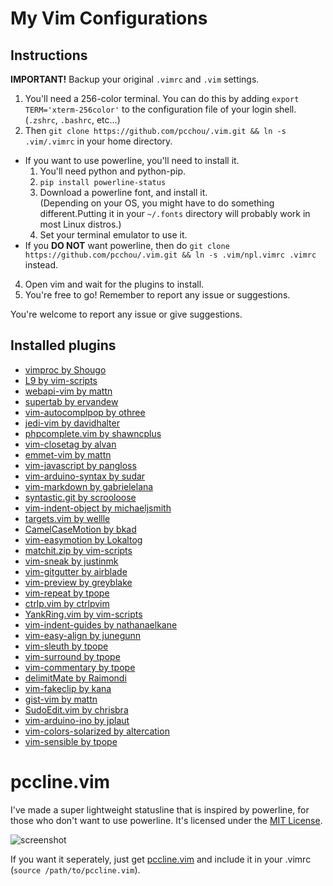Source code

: My Vim Configurations
=====================

Instructions
------------

**IMPORTANT!**  Backup your original `.vimrc` and `.vim` settings.

1. You'll need a 256-color terminal. You can do this by adding ``export TERM='xterm-256color'`` to the configuration file of your login shell. (`.zshrc`, `.bashrc`, etc...)
2. Then ``git clone https://github.com/pcchou/.vim.git && ln -s .vim/.vimrc`` in your home directory.
  * If you want to use powerline, you'll need to install it.
    1. You'll need python and python-pip.
    2. ``pip install powerline-status``
    3. Download a powerline font, and install it. <br>
       (Depending on your OS, you might have to do something different.Putting it in your `~/.fonts` directory will probably work in most Linux distros.)
    3. Set your terminal emulator to use it.
  * If you **DO NOT** want powerline, then do ``git clone https://github.com/pcchou/.vim.git && ln -s .vim/npl.vimrc .vimrc`` instead.
4. Open vim and wait for the plugins to install.
5. You're free to go! Remember to report any issue or suggestions.

You're welcome to report any issue or give suggestions.

Installed plugins
-----------------
* [vimproc by Shougo](https://github.com/Shougo/vimproc)
* [L9 by vim-scripts](https://github.com/vim-scripts/L9)
* [webapi-vim by mattn](https://github.com/mattn/webapi-vim)
* [supertab by ervandew](https://github.com/ervandew/supertab)
* [vim-autocomplpop by othree](https://github.com/othree/vim-autocomplpop)
* [jedi-vim by davidhalter](https://github.com/davidhalter/jedi-vim)
* [phpcomplete.vim by shawncplus](https://github.com/shawncplus/phpcomplete.vim)
* [vim-closetag by alvan](https://github.com/alvan/vim-closetag)
* [emmet-vim by mattn](https://github.com/mattn/emmet-vim)
* [vim-javascript by pangloss](https://github.com/pangloss/vim-javascript)
* [vim-arduino-syntax by sudar](https://github.com/sudar/vim-arduino-syntax)
* [vim-markdown by gabrielelana](https://github.com/gabrielelana/vim-markdown)
* [syntastic.git by scrooloose](https://github.com/scrooloose/syntastic.git)
* [vim-indent-object by michaeljsmith](https://github.com/michaeljsmith/vim-indent-object)
* [targets.vim by wellle](https://github.com/wellle/targets.vim)
* [CamelCaseMotion by bkad](https://github.com/bkad/CamelCaseMotion)
* [vim-easymotion by Lokaltog](https://github.com/Lokaltog/vim-easymotion)
* [matchit.zip by vim-scripts](https://github.com/vim-scripts/matchit.zip)
* [vim-sneak by justinmk](https://github.com/justinmk/vim-sneak)
* [vim-gitgutter by airblade](https://github.com/airblade/vim-gitgutter)
* [vim-preview by greyblake](https://github.com/greyblake/vim-preview)
* [vim-repeat by tpope](https://github.com/tpope/vim-repeat)
* [ctrlp.vim by ctrlpvim](https://github.com/ctrlpvim/ctrlp.vim)
* [YankRing.vim by vim-scripts](https://github.com/vim-scripts/YankRing.vim)
* [vim-indent-guides by nathanaelkane](https://github.com/nathanaelkane/vim-indent-guides)
* [vim-easy-align by junegunn](https://github.com/junegunn/vim-easy-align)
* [vim-sleuth by tpope](https://github.com/tpope/vim-sleuth)
* [vim-surround by tpope](https://github.com/tpope/vim-surround)
* [vim-commentary by tpope](https://github.com/tpope/vim-commentary)
* [delimitMate by Raimondi](https://github.com/Raimondi/delimitMate)
* [vim-fakeclip by kana](https://github.com/kana/vim-fakeclip)
* [gist-vim by mattn](https://github.com/mattn/gist-vim)
* [SudoEdit.vim by chrisbra](https://github.com/chrisbra/SudoEdit.vim)
* [vim-arduino-ino by jplaut](https://github.com/jplaut/vim-arduino-ino)
* [vim-colors-solarized by altercation](https://github.com/altercation/vim-colors-solarized)
* [vim-sensible by tpope](https://github.com/tpope/vim-sensible)

pccline.vim
===========
I've made a super lightweight statusline that is inspired by powerline, for those who don't want to use powerline.
It's licensed under the [MIT License](http://opensource.org/licenses/MIT).

![screenshot](https://cloud.githubusercontent.com/assets/5615415/7441258/0e3720ec-f112-11e4-9f5b-1059af9c72d9.png)

If you want it seperately, just get [pccline.vim](https://github.com/pcchou/.vim/raw/master/pccline.vim) and include it in your .vimrc (`source /path/to/pccline.vim`).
++++++++
- Activity:
Copy each line of the records that contains the word "pccline".

- Task answer:
pccline.vim
If you want it seperately, just get [pccline.vim](https://github.com/pcchou/.vim/raw/master/pccline.vim) and include it in your .vimrc (`source /path/to/pccline.vim`).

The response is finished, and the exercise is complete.